He’s bad but not nasty
Published 9:00 pm Thursday, October 26, 2006
Jacob Nanfito doesn’t sound like a bad guy. And he probably isn’t.
But the 26-year-old Everett resident’s alter ego, “Wild Card,” is the textbook definition of a bad guy.
He hits guys with chairs, chokes them, kicks them in the face. It’s all in a night’s work for a designated bad guy on the American Wrestling Association Pinnacle Pro Wrestling circuit.
Nanfito and his fellows wrestlers invade the Everett Armory at 7 p.m. Saturday for more than two hours of wrestling entertainment that will feature all the body slams, clotheslines and elbow drops you can handle. Promoters promise a more family-friendly environment than what is being presented in mainstream pro wrestling these days, an event free of the cursing, excessive blood and sexual innuendo found elsewhere.
“Wrestling started out as very much a family thing,” said Nanfito, a graduate of Marysville-Pilchuck High School.
But the TV version of the sport shifted its aim from kids and families to mostly adult men, which led to more violence and more innuendo.
“We’re trying to take it back to where it used to be,” Nanfito said. “We want kids to be able to go and get into it and yell and scream. We want everyone to come out and enjoy it all.”
The family-nature of the show provides a better challenge to the wrestlers who are trying to get reactions from the crowd.
“If you go out there and cuss and swear, to me, that’s the easy route to get a crowd reaction,” Nanfito said. “If you have to watch what you’re doing and at the same time get a reaction, you have to put more thought into it. That takes more skill and more creativity.”
And this is coming from a bad guy!
The top of Saturday Night’s “Can-Am Chaos” card features a battle between Seattle’s Caden Matthews and AWA Washington Champion T.J. Wilson of Calgary, Alberta. It also features Nattie Neidhart, the daughter of former wrestler Jim “The Anvil” Neidhart,” in a “Triple Threat” match against Nikki and Veronika.

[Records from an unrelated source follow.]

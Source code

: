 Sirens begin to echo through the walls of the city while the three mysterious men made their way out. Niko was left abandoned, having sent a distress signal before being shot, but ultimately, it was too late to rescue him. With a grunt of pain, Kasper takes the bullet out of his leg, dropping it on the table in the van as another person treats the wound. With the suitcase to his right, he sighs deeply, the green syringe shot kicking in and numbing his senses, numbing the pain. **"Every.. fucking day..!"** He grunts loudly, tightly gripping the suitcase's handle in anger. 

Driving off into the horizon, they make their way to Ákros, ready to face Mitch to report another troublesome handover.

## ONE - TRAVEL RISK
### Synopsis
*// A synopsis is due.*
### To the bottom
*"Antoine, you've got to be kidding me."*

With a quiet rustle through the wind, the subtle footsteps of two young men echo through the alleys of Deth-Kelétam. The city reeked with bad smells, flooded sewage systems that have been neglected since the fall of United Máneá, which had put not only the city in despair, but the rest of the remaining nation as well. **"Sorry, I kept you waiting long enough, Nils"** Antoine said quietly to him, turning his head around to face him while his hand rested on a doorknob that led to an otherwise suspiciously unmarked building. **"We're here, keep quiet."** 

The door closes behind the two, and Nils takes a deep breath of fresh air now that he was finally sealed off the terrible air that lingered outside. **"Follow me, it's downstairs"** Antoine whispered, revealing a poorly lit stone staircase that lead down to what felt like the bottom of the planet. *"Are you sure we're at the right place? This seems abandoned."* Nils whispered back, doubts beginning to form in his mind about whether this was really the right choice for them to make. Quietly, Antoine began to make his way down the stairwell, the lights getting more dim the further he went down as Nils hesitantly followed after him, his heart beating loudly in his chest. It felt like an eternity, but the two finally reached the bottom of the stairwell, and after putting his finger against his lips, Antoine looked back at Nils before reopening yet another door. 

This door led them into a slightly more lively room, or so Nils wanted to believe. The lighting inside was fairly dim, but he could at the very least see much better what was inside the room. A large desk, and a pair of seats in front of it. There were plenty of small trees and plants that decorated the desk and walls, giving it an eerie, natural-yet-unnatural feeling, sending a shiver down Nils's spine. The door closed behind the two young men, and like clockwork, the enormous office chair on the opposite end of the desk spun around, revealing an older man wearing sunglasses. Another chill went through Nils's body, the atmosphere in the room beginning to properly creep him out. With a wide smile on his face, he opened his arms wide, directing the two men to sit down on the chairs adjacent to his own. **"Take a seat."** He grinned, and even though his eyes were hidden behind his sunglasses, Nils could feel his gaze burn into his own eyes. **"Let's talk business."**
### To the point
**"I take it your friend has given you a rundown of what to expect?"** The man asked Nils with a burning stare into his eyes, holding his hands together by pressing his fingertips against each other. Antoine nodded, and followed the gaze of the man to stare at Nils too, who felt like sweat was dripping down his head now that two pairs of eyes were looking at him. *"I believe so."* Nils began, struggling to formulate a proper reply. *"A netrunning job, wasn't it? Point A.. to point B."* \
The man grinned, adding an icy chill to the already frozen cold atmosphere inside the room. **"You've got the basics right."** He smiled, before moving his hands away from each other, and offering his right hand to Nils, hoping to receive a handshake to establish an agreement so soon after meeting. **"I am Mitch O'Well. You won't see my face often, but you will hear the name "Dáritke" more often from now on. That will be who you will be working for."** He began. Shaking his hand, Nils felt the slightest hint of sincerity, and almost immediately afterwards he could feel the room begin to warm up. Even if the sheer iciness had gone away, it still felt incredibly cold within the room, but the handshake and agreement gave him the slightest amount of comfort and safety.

Nanfito, aka “Wild Card,” partners with “Cadillac Callous” to make the tag-team of “Rollin’ 2 Deep.” The duo lost its tag-team championship in Everett last month and is issuing an open challenge on Saturday night, taking on any team that dares step up.
“We were good guys for a while, but that didn’t really play off too well,” Nanfito said. “As soon as we turned bad, it’s really taken off. “We have a new demeanor and attitude, we’re very cocky, we call the fans names, we get in their face, we cheat in the ring, we don’t care. We’ve hit some guys with some steel chairs pretty good, we’ve choked ‘em, kicked ‘em in the face. We have a manager who distracts the referee so we can cheat.”

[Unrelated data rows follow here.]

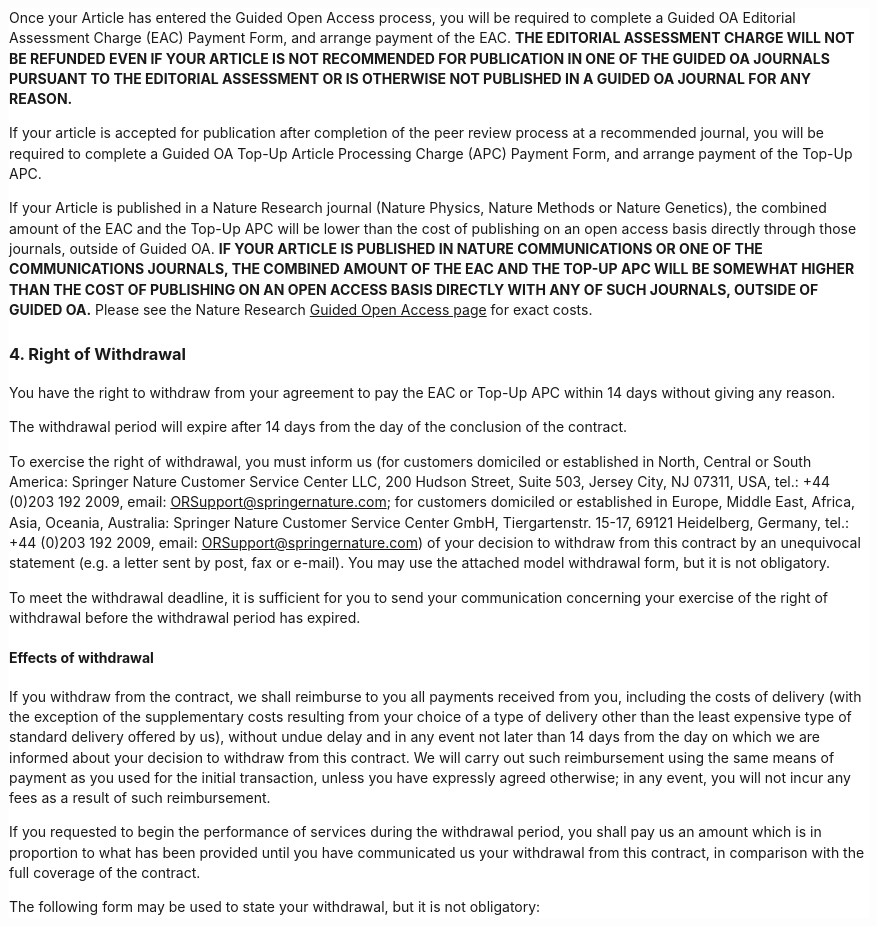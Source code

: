 Once your Article has entered the Guided Open Access process, you will be required to complete a Guided OA Editorial Assessment Charge (EAC) Payment Form, and arrange payment of the EAC. **THE EDITORIAL ASSESSMENT CHARGE WILL NOT BE REFUNDED EVEN IF YOUR ARTICLE IS NOT RECOMMENDED FOR PUBLICATION IN ONE OF THE GUIDED OA JOURNALS PURSUANT TO THE EDITORIAL ASSESSMENT OR IS OTHERWISE NOT PUBLISHED IN A GUIDED OA JOURNAL FOR ANY REASON.**

If your article is accepted for publication after completion of the peer review process at a recommended journal, you will be required to complete a Guided OA Top-Up Article Processing Charge (APC) Payment Form, and arrange payment of the Top-Up APC.

If your Article is published in a Nature Research journal (Nature Physics, Nature Methods or Nature Genetics), the combined amount of the EAC and the Top-Up APC will be lower than the cost of publishing on an open access basis directly through those journals, outside of Guided OA. **IF YOUR ARTICLE IS PUBLISHED IN NATURE COMMUNICATIONS OR ONE OF THE COMMUNICATIONS JOURNALS, THE COMBINED AMOUNT OF THE EAC AND THE TOP-UP APC WILL BE SOMEWHAT HIGHER THAN THE COST OF PUBLISHING ON AN OPEN ACCESS BASIS DIRECTLY WITH ANY OF SUCH JOURNALS, OUTSIDE OF GUIDED OA.** Please see the Nature Research [Guided Open Access page](https://www.nature.com/nature-research/open-access/guided-open-access) for exact costs. 

### 4\. **Right of Withdrawal**

You have the right to withdraw from your agreement to pay the EAC or Top-Up APC within 14 days without giving any reason.

The withdrawal period will expire after 14 days from the day of the conclusion of the contract.

To exercise the right of withdrawal, you must inform us (for customers domiciled or established in North, Central or South America: Springer Nature Customer Service Center LLC, 200 Hudson Street, Suite 503, Jersey City, NJ 07311, USA, tel.: +44 (0)203 192 2009, email: [ORSupport@springernature.com](mailto:ORSupport@springernature.com); for customers domiciled or established in Europe, Middle East, Africa, Asia, Oceania, Australia: Springer Nature Customer Service Center GmbH, Tiergartenstr. 15-17, 69121 Heidelberg, Germany, tel.: +44 (0)203 192 2009, email: [ORSupport@springernature.com](mailto:ORSupport@springernature.com)) of your decision to withdraw from this contract by an unequivocal statement (e.g. a letter sent by post, fax or e-mail). You may use the attached model withdrawal form, but it is not obligatory.

To meet the withdrawal deadline, it is sufficient for you to send your communication concerning your exercise of the right of withdrawal before the withdrawal period has expired.

#### Effects of withdrawal

If you withdraw from the contract, we shall reimburse to you all payments received from you, including the costs of delivery (with the exception of the supplementary costs resulting from your choice of a type of delivery other than the least expensive type of standard delivery offered by us), without undue delay and in any event not later than 14 days from the day on which we are informed about your decision to withdraw from this contract. We will carry out such reimbursement using the same means of payment as you used for the initial transaction, unless you have expressly agreed otherwise; in any event, you will not incur any fees as a result of such reimbursement.

If you requested to begin the performance of services during the withdrawal period, you shall pay us an amount which is in proportion to what has been provided until you have communicated us your withdrawal from this contract, in comparison with the full coverage of the contract.

The following form may be used to state your withdrawal, but it is not obligatory:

Talking to Nanfito conjures up images of the earlier days of the World Wrestling Federation, when Hulk Hogan, Andre the Giant and Rowdy Roddy Piper owned the ring and managers such as Jimmy Hart and Bobby “The Brain” Heenan taunted fans and refs.
“Those are the guys we try to emulate,” Nanfito said, “the old school of wrestling. We want to learn from those guys.”